Stored data entries:

☆ ☆ ☆

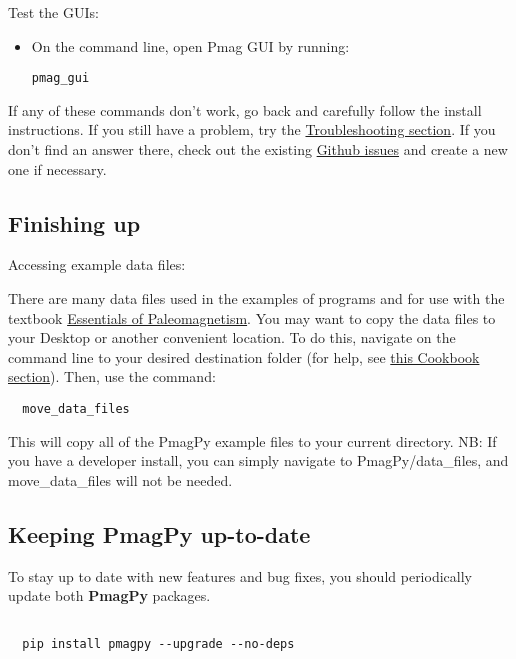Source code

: \documentclass[11pt]{article}
\begin{document}
Test the GUIs:

\begin{itemize}
\item  On the command line, open Pmag GUI by running:

\begin{verbatim}
pmag_gui
\end{verbatim}

\end{itemize}

If any of these commands don't work, go back and carefully follow the install instructions.  If you still have a problem, try the \href{https://earthref.org/PmagPy/cookbook/#trouble}{Troubleshooting section}.  If you don't find an answer there, check out the existing \href{https://github.com/PmagPy/PmagPy/issues}{Github issues} and create a new one if necessary.

\subsection{Finishing up}

Accessing example data files:

   There are many data files used in the examples of programs and for use with the textbook  \href{http://earthref.org/MAGIC/books/Tauxe/Essentials/WebBook3.html}{Essentials of Paleomagnetism}.     You may want to copy  the data files to your Desktop or another convenient location.
   To do this, navigate on the command line to your desired destination folder (for help, see \href{https://earthref.org/PmagPy/cookbook/#file_system}{this Cookbook section}).  Then, use the command:

\begin{verbatim}
  move_data_files
\end{verbatim}

This will copy all of the PmagPy example files to your current directory.  NB: If you have a developer install, you can simply navigate to PmagPy/data\_files, and move\_data\_files will not be needed.


\subsection{Keeping PmagPy up-to-date}


To stay up to date with new features and bug fixes, you should periodically update both {\bf PmagPy} packages.
\begin{verbatim}

  pip install pmagpy --upgrade --no-deps
\end{verbatim}
\end{document}
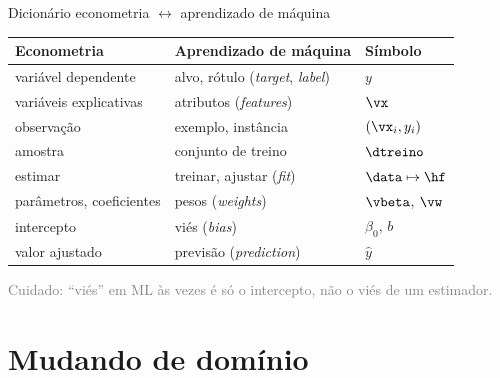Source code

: \documentclass[aspectratio=169,11pt]{beamer}
\begin{document}
\begin{frame}{Dicionário econometria $\leftrightarrow$ aprendizado de máquina}
  \centering
  \begin{tabular}{@{}lll@{}}
    \toprule
    Econometria & Aprendizado de máquina & Símbolo \\
    \midrule
    variável dependente     & alvo, rótulo (\emph{target}, \emph{label})   & $y$ \\
    variáveis explicativas  & atributos (\emph{features})                    & $\vx$ \\
    observação              & exemplo, instância                             & $(\vx_i, y_i)$ \\
    amostra                 & conjunto de treino                             & $\dtreino$ \\
    estimar                 & treinar, ajustar (\emph{fit})                  & $\data \mapsto \hf$ \\
    parâmetros, coeficientes& pesos (\emph{weights})                         & $\vbeta$, $\vw$ \\
    intercepto              & viés (\emph{bias})                             & $\beta_0$, $b$ \\
    valor ajustado          & previsão (\emph{prediction})                   & $\hat y$ \\
    \bottomrule
  \end{tabular}
  \medskip

  \small\textcolor{gray}{Cuidado: ``viés'' em ML às vezes é só o intercepto, não o viés de um estimador.}
\end{frame}

\section{Mudando de domínio}
\end{document}

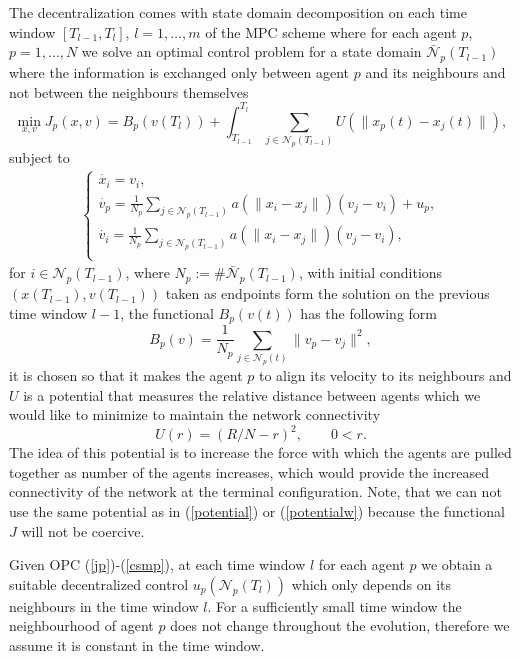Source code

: \documentclass[a4paper,10pt, english]{article}
\newcommand{\D}{\displaystyle}
\begin{document}
 
   The decentralization comes with state domain decomposition on each time window $[T_{l-1}, T_{l}]$, $l = 1, \dots, m$  of the MPC scheme where for each agent $p$, $p = 1, \dots, N$ we solve an optimal control problem for a state domain $\bar{\mathcal{N}}_p(T_{l-1})$ where the information is exchanged only between agent $p$ and its neighbours and not between the neighbours themselves
   \begin{equation}
    \min_{x, v} J_p(x, v) = B_p(v(T_l)) + \int_{T_{l-1}}^{T_l}\sum_{j\in \mathcal{N}_p(T_{l-1})} U(\|x_p(t) - x_j(t)\|),
   \label{jp}
   \end{equation}
   subject to 
   \begin{align}
   \begin{cases}
   \D
   \dot{x_i} = v_i,\\
   \dot{v_p} = \frac{1}{N_p}\sum_{j\in \mathcal{N}_p(T_{l-1})}a(\|x_i - x_j\|)(v_j - v_i) + u_p, \\
   \dot{v_i} = \frac{1}{N_p}\sum_{j\in \mathcal{N}_p(T_{l-1})}a(\|x_i - x_j\|)(v_j - v_i),\\
   \end{cases}
   \label{csmp}
   \end{align}
  for $i\in\mathcal{N}_p(T_{l-1})$, where $N_p:= \# \bar{\mathcal{N}}_p(T_{l-1})$, with initial conditions $(x(T_{l-1}), v(T_{l-1}))$ taken as endpoints form the solution on the previous time window $l-1$,
  the functional $B_p(v(t))$ has the following form 
  \begin{equation}
  B_p(v) = \frac{1}{N_p}\sum_{j \in \mathcal{N}_p(t)} \| v_p - v_j \|^2,
  \label{bp}
  \end{equation}
  it is chosen so that it makes the agent  $p$ to align its velocity to its neighbours and 
  $U$ is a potential that measures the relative distance between agents which we would like to minimize to maintain the network connectivity
    \begin{equation}
    U(r) = (R/N- r)^2, \qquad 0 < r.
    \label{potentialbar}
    \end{equation}
    The idea of this potential is to increase the force with which the agents are pulled together as number of the agents increases, which would provide the increased connectivity of the network at the terminal configuration. Note, that we can not use the same potential as in (\ref{potential}) or (\ref{potentialw}) because the functional $J$ will not be coercive.
  
 Given OPC (\ref{jp})-(\ref{csmp}), at each time window $l$ for each agent $p$ we obtain a suitable decentralized control $u_p(\mathcal{N}_p(T_l))$ which only depends on its neighbours in the time window $l$.
 For a sufficiently small time window the  neighbourhood of agent $p$ does not change throughout the evolution, therefore we assume it is constant in the time window. 
\end{document}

☆ ☆ ☆

## What you have to do
Please print each record above again exactly, but omit any pictures.

## Response box
Source code

: \documentclass[11pt]{article}
\begin{document}
Test the GUIs:

\begin{itemize}
\item  On the command line, open Pmag GUI by running:

\begin{verbatim}
pmag_gui
\end{verbatim}

\end{itemize}

If any of these commands don't work, go back and carefully follow the install instructions.  If you still have a problem, try the \href{https://earthref.org/PmagPy/cookbook/#trouble}{Troubleshooting section}.  If you don't find an answer there, check out the existing \href{https://github.com/PmagPy/PmagPy/issues}{Github issues} and create a new one if necessary.

\subsection{Finishing up}

Accessing example data files:

   There are many data files used in the examples of programs and for use with the textbook  \href{http://earthref.org/MAGIC/books/Tauxe/Essentials/WebBook3.html}{Essentials of Paleomagnetism}.     You may want to copy  the data files to your Desktop or another convenient location.
   To do this, navigate on the command line to your desired destination folder (for help, see \href{https://earthref.org/PmagPy/cookbook/#file_system}{this Cookbook section}).  Then, use the command:

\begin{verbatim}
  move_data_files
\end{verbatim}

This will copy all of the PmagPy example files to your current directory.  NB: If you have a developer install, you can simply navigate to PmagPy/data\_files, and move\_data\_files will not be needed.


\subsection{Keeping PmagPy up-to-date}


To stay up to date with new features and bug fixes, you should periodically update both {\bf PmagPy} packages.
\begin{verbatim}

  pip install pmagpy --upgrade --no-deps
\end{verbatim}
\end{document}
Source code

: \documentclass[aspectratio=169,11pt]{beamer}
\begin{document}
\begin{frame}{Dicionário econometria $\leftrightarrow$ aprendizado de máquina}
  \centering
  \begin{tabular}{@{}lll@{}}
    \toprule
    Econometria & Aprendizado de máquina & Símbolo \\
    \midrule
    variável dependente     & alvo, rótulo (\emph{target}, \emph{label})   & $y$ \\
    variáveis explicativas  & atributos (\emph{features})                    & $\vx$ \\
    observação              & exemplo, instância                             & $(\vx_i, y_i)$ \\
    amostra                 & conjunto de treino                             & $\dtreino$ \\
    estimar                 & treinar, ajustar (\emph{fit})                  & $\data \mapsto \hf$ \\
    parâmetros, coeficientes& pesos (\emph{weights})                         & $\vbeta$, $\vw$ \\
    intercepto              & viés (\emph{bias})                             & $\beta_0$, $b$ \\
    valor ajustado          & previsão (\emph{prediction})                   & $\hat y$ \\
    \bottomrule
  \end{tabular}
  \medskip

  \small\textcolor{gray}{Cuidado: ``viés'' em ML às vezes é só o intercepto, não o viés de um estimador.}
\end{frame}

\section{Mudando de domínio}
\end{document}

Source code

: \documentclass[a4paper,10pt, english]{article}
\newcommand{\D}{\displaystyle}
\begin{document}
 
   The decentralization comes with state domain decomposition on each time window $[T_{l-1}, T_{l}]$, $l = 1, \dots, m$  of the MPC scheme where for each agent $p$, $p = 1, \dots, N$ we solve an optimal control problem for a state domain $\bar{\mathcal{N}}_p(T_{l-1})$ where the information is exchanged only between agent $p$ and its neighbours and not between the neighbours themselves
   \begin{equation}
    \min_{x, v} J_p(x, v) = B_p(v(T_l)) + \int_{T_{l-1}}^{T_l}\sum_{j\in \mathcal{N}_p(T_{l-1})} U(\|x_p(t) - x_j(t)\|),
   \label{jp}
   \end{equation}
   subject to 
   \begin{align}
   \begin{cases}
   \D
   \dot{x_i} = v_i,\\
   \dot{v_p} = \frac{1}{N_p}\sum_{j\in \mathcal{N}_p(T_{l-1})}a(\|x_i - x_j\|)(v_j - v_i) + u_p, \\
   \dot{v_i} = \frac{1}{N_p}\sum_{j\in \mathcal{N}_p(T_{l-1})}a(\|x_i - x_j\|)(v_j - v_i),\\
   \end{cases}
   \label{csmp}
   \end{align}
  for $i\in\mathcal{N}_p(T_{l-1})$, where $N_p:= \# \bar{\mathcal{N}}_p(T_{l-1})$, with initial conditions $(x(T_{l-1}), v(T_{l-1}))$ taken as endpoints form the solution on the previous time window $l-1$,
  the functional $B_p(v(t))$ has the following form 
  \begin{equation}
  B_p(v) = \frac{1}{N_p}\sum_{j \in \mathcal{N}_p(t)} \| v_p - v_j \|^2,
  \label{bp}
  \end{equation}
  it is chosen so that it makes the agent  $p$ to align its velocity to its neighbours and 
  $U$ is a potential that measures the relative distance between agents which we would like to minimize to maintain the network connectivity
    \begin{equation}
    U(r) = (R/N- r)^2, \qquad 0 < r.
    \label{potentialbar}
    \end{equation}
    The idea of this potential is to increase the force with which the agents are pulled together as number of the agents increases, which would provide the increased connectivity of the network at the terminal configuration. Note, that we can not use the same potential as in (\ref{potential}) or (\ref{potentialw}) because the functional $J$ will not be coercive.
  
 Given OPC (\ref{jp})-(\ref{csmp}), at each time window $l$ for each agent $p$ we obtain a suitable decentralized control $u_p(\mathcal{N}_p(T_l))$ which only depends on its neighbours in the time window $l$.
 For a sufficiently small time window the  neighbourhood of agent $p$ does not change throughout the evolution, therefore we assume it is constant in the time window. 
\end{document}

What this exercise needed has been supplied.